The Open Brand: When Push Comes to Pull in a Web-Made World

Kelly Mooney and Nita Rollins, PhD, Published March 4, 2008
Many of the best brands today are of geek pedigree, powered by the technologies, traits and trends of the ascendant digital channel. Amidst the decline of mass marketing, push marketing tactics have been superceded by new forms of influence. These include the creating, sharing and influencing behaviors of an online population no longer content merely to consume, and the potent pairing of digital notoriety and network effects, which has given rise to the icitizenry.

From these sociocultural forces emerges a radical business imperative: to open up to consumer involvement in a brand’s messages and offerings.
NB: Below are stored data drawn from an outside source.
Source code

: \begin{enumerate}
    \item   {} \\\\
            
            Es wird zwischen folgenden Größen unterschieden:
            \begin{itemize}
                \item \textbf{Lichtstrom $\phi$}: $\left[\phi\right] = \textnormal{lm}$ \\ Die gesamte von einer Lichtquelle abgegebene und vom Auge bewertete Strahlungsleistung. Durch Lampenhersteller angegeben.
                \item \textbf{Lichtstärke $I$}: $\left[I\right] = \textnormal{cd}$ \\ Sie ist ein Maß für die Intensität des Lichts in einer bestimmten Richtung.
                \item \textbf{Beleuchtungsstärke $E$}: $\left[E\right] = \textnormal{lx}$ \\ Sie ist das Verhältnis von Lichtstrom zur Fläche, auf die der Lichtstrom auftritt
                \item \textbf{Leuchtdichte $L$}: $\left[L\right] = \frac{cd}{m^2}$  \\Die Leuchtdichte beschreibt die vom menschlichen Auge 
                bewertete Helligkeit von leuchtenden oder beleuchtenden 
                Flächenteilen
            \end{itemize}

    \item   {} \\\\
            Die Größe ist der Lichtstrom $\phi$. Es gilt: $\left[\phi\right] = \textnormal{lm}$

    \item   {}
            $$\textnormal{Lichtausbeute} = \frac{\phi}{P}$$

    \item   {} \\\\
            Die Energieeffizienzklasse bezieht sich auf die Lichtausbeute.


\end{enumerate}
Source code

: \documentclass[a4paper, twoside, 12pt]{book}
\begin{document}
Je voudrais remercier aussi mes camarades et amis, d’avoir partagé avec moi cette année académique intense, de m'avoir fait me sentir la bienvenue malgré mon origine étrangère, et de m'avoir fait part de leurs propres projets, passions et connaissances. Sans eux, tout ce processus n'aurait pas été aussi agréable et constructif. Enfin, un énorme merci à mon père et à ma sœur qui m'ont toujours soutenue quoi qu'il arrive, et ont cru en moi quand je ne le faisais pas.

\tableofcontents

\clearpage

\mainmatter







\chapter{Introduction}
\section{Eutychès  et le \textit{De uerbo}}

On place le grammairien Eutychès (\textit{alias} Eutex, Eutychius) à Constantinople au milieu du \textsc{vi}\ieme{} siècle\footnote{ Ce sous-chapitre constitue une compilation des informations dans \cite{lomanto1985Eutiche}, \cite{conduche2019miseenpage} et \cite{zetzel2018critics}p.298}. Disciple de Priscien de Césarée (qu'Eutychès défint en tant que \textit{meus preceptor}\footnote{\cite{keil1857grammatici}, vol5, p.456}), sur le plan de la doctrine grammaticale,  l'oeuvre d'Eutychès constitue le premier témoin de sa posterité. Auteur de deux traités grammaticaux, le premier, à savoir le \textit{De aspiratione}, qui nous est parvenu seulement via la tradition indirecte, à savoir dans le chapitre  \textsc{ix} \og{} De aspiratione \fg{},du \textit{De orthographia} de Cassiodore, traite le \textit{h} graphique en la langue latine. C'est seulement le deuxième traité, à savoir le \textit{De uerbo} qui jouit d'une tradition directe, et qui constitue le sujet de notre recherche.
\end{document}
“The open brand is an avid advocate of consumer participation—leveraging the power of communities and networks, and enabling the consumer to influence the brand and co-create its future.”

 

About Kelly Mooney

Kelly Mooney has been a consumer-centric marketing innovator for 20 years and is the president of Resource Interactive. She co-authored The Ten Demandments: Rules to Live by in the Age of the Demanding Consumer, one of the first marketing books to showcase the consumer’s perspective. A popular blogger, frequent keynote speaker and expert commentator, her perspectives have been covered by media outlets including the Wall Street Journal, BusinessWeek, Fortune, Fast Company, USA Today, Time Digital, People, CNN, CNBC, CNET, CBS’s The Early Show, Nikkei Business (Japan), Vente a Distance (France), and Capital (Dubai). Read her blog at mooneythinks.com.
 

About Nita Rollins

Nita Rollins, PhD, is a multidisciplinary thinker and innovation consultant in the Resource Interactive R&D Lab. She is the author of Cinaesthetics: The Beautiful, the Ugly, the Sublime and the Kitsch in Post-Metaphysical Film (2008) and articles for Design Management Journal, New Design (UK), Innovation: The IDSA Quarterly, Internet Retailer, Cinema Journal and Wide Angle. She earned her PhD in Critical Studies from UCLA’s Department of Theater, Film & TV, and has served as Research Fellow at the University of California Humanities Research Institute and the University of Paris III.
  1. link to this comment by Lauri Flaquer Mon Oct 06, 2008

    This book looks like a must have for anyone involved with marketing, branding and graphic design. I see social network marketing as the vast unchartered territory of the future. My immediate goal is to understand it much better than I do now. I can't wait to get my copy of this book.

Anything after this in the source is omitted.